Wednesday, April 23, 2008

Its Reality Stupid!

It sometimes seems to me we typically in the U.S. live in a reality vacuum. Reading a story in the NY Times about the exit polls from the PA primary, you get the sense that when we "analyze" (I use this term very loosely) results of a contest what we are really doing is expanding on a fiction plot which has received its bare-bones outline from the interaction of pollsters making up questions to ask, and a few people answering them (40 precincts in the Edison/Mitofsky poll). The networks then look at this outline, and depending on their predilection for mystery (will Clinton make a comeback?), romance (she put up a good fight, but will lose in the end), or adventure (the ongoing drama will kill the Democratic chances), and finish the plot.

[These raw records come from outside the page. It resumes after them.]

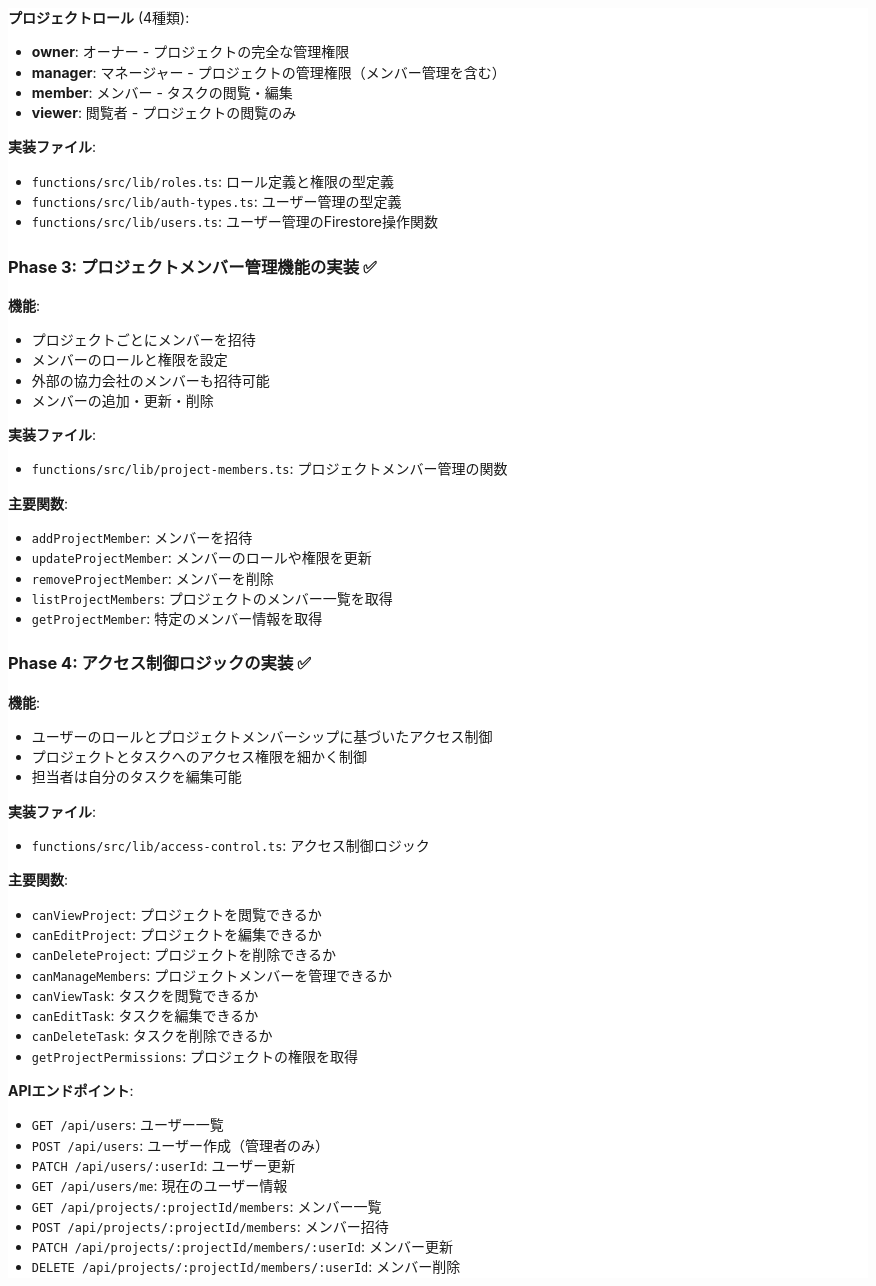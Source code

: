 **プロジェクトロール** (4種類):
- **owner**: オーナー - プロジェクトの完全な管理権限
- **manager**: マネージャー - プロジェクトの管理権限（メンバー管理を含む）
- **member**: メンバー - タスクの閲覧・編集
- **viewer**: 閲覧者 - プロジェクトの閲覧のみ

**実装ファイル**:
- `functions/src/lib/roles.ts`: ロール定義と権限の型定義
- `functions/src/lib/auth-types.ts`: ユーザー管理の型定義
- `functions/src/lib/users.ts`: ユーザー管理のFirestore操作関数

### Phase 3: プロジェクトメンバー管理機能の実装 ✅

**機能**:
- プロジェクトごとにメンバーを招待
- メンバーのロールと権限を設定
- 外部の協力会社のメンバーも招待可能
- メンバーの追加・更新・削除

**実装ファイル**:
- `functions/src/lib/project-members.ts`: プロジェクトメンバー管理の関数

**主要関数**:
- `addProjectMember`: メンバーを招待
- `updateProjectMember`: メンバーのロールや権限を更新
- `removeProjectMember`: メンバーを削除
- `listProjectMembers`: プロジェクトのメンバー一覧を取得
- `getProjectMember`: 特定のメンバー情報を取得

### Phase 4: アクセス制御ロジックの実装 ✅

**機能**:
- ユーザーのロールとプロジェクトメンバーシップに基づいたアクセス制御
- プロジェクトとタスクへのアクセス権限を細かく制御
- 担当者は自分のタスクを編集可能

**実装ファイル**:
- `functions/src/lib/access-control.ts`: アクセス制御ロジック

**主要関数**:
- `canViewProject`: プロジェクトを閲覧できるか
- `canEditProject`: プロジェクトを編集できるか
- `canDeleteProject`: プロジェクトを削除できるか
- `canManageMembers`: プロジェクトメンバーを管理できるか
- `canViewTask`: タスクを閲覧できるか
- `canEditTask`: タスクを編集できるか
- `canDeleteTask`: タスクを削除できるか
- `getProjectPermissions`: プロジェクトの権限を取得

**APIエンドポイント**:
- `GET /api/users`: ユーザー一覧
- `POST /api/users`: ユーザー作成（管理者のみ）
- `PATCH /api/users/:userId`: ユーザー更新
- `GET /api/users/me`: 現在のユーザー情報
- `GET /api/projects/:projectId/members`: メンバー一覧
- `POST /api/projects/:projectId/members`: メンバー招待
- `PATCH /api/projects/:projectId/members/:userId`: メンバー更新
- `DELETE /api/projects/:projectId/members/:userId`: メンバー削除
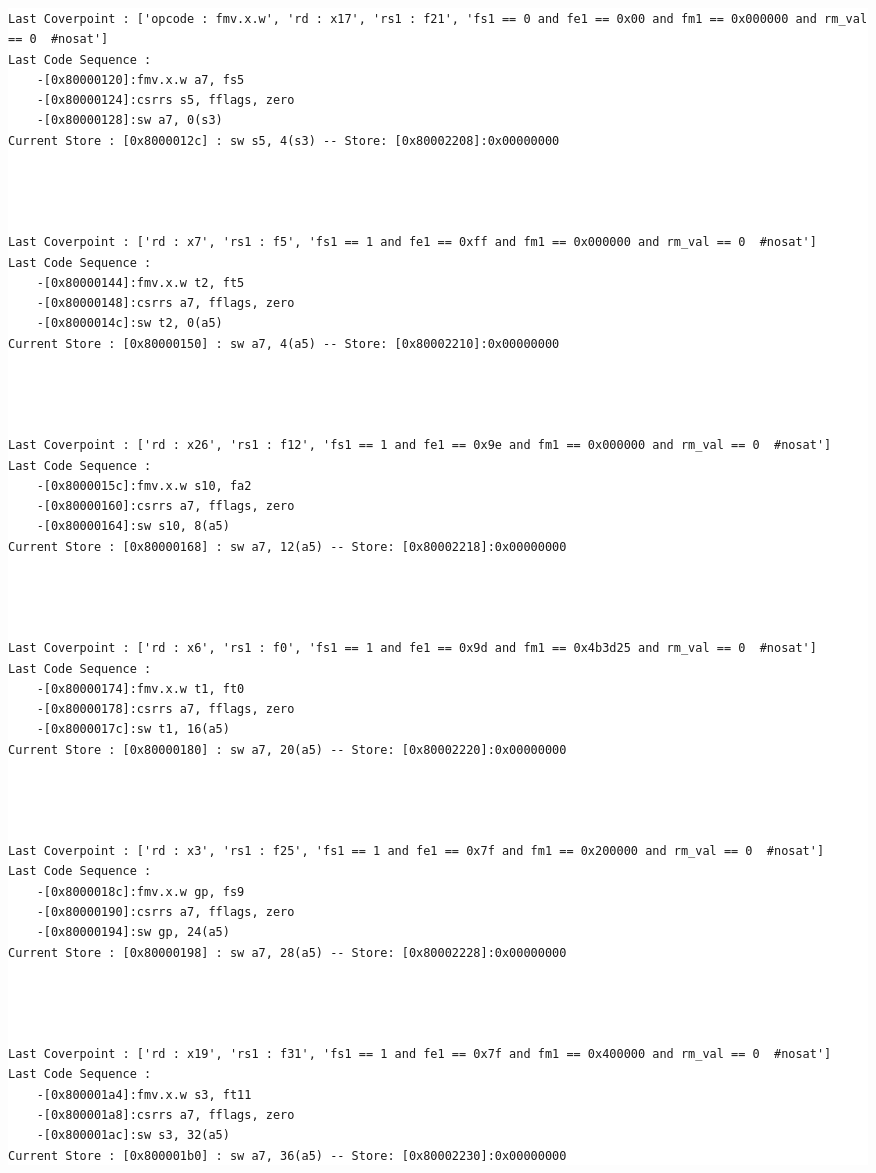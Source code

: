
 ```
Last Coverpoint : ['opcode : fmv.x.w', 'rd : x17', 'rs1 : f21', 'fs1 == 0 and fe1 == 0x00 and fm1 == 0x000000 and rm_val == 0  #nosat']
Last Code Sequence : 
	-[0x80000120]:fmv.x.w a7, fs5
	-[0x80000124]:csrrs s5, fflags, zero
	-[0x80000128]:sw a7, 0(s3)
Current Store : [0x8000012c] : sw s5, 4(s3) -- Store: [0x80002208]:0x00000000




Last Coverpoint : ['rd : x7', 'rs1 : f5', 'fs1 == 1 and fe1 == 0xff and fm1 == 0x000000 and rm_val == 0  #nosat']
Last Code Sequence : 
	-[0x80000144]:fmv.x.w t2, ft5
	-[0x80000148]:csrrs a7, fflags, zero
	-[0x8000014c]:sw t2, 0(a5)
Current Store : [0x80000150] : sw a7, 4(a5) -- Store: [0x80002210]:0x00000000




Last Coverpoint : ['rd : x26', 'rs1 : f12', 'fs1 == 1 and fe1 == 0x9e and fm1 == 0x000000 and rm_val == 0  #nosat']
Last Code Sequence : 
	-[0x8000015c]:fmv.x.w s10, fa2
	-[0x80000160]:csrrs a7, fflags, zero
	-[0x80000164]:sw s10, 8(a5)
Current Store : [0x80000168] : sw a7, 12(a5) -- Store: [0x80002218]:0x00000000




Last Coverpoint : ['rd : x6', 'rs1 : f0', 'fs1 == 1 and fe1 == 0x9d and fm1 == 0x4b3d25 and rm_val == 0  #nosat']
Last Code Sequence : 
	-[0x80000174]:fmv.x.w t1, ft0
	-[0x80000178]:csrrs a7, fflags, zero
	-[0x8000017c]:sw t1, 16(a5)
Current Store : [0x80000180] : sw a7, 20(a5) -- Store: [0x80002220]:0x00000000




Last Coverpoint : ['rd : x3', 'rs1 : f25', 'fs1 == 1 and fe1 == 0x7f and fm1 == 0x200000 and rm_val == 0  #nosat']
Last Code Sequence : 
	-[0x8000018c]:fmv.x.w gp, fs9
	-[0x80000190]:csrrs a7, fflags, zero
	-[0x80000194]:sw gp, 24(a5)
Current Store : [0x80000198] : sw a7, 28(a5) -- Store: [0x80002228]:0x00000000




Last Coverpoint : ['rd : x19', 'rs1 : f31', 'fs1 == 1 and fe1 == 0x7f and fm1 == 0x400000 and rm_val == 0  #nosat']
Last Code Sequence : 
	-[0x800001a4]:fmv.x.w s3, ft11
	-[0x800001a8]:csrrs a7, fflags, zero
	-[0x800001ac]:sw s3, 32(a5)
Current Store : [0x800001b0] : sw a7, 36(a5) -- Store: [0x80002230]:0x00000000

```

The interesting thing about these polls is that the "Reality" they point to is a reality created than a reality reflected. In some ways its really similar to Lucretius' (and a few others, like Marx) argument against religion, i.e. they are made by humans in order to deal with a reality that is too harsh for them. The reality in this case is that we have no clue as to why people vote the way they do, and as to what the outcome will be. We don't want it to be true that we cannot categorize human action, because then this would really make us question a whole host of other assumptions, like the economy (as if this is not really the biggest fiction of all), or energy, or "America," assumptions that we have, pious fictions as it were that allow us to go about our day.
Again, perhaps this is another instance of Calvin's insistence that we are a factory of idols.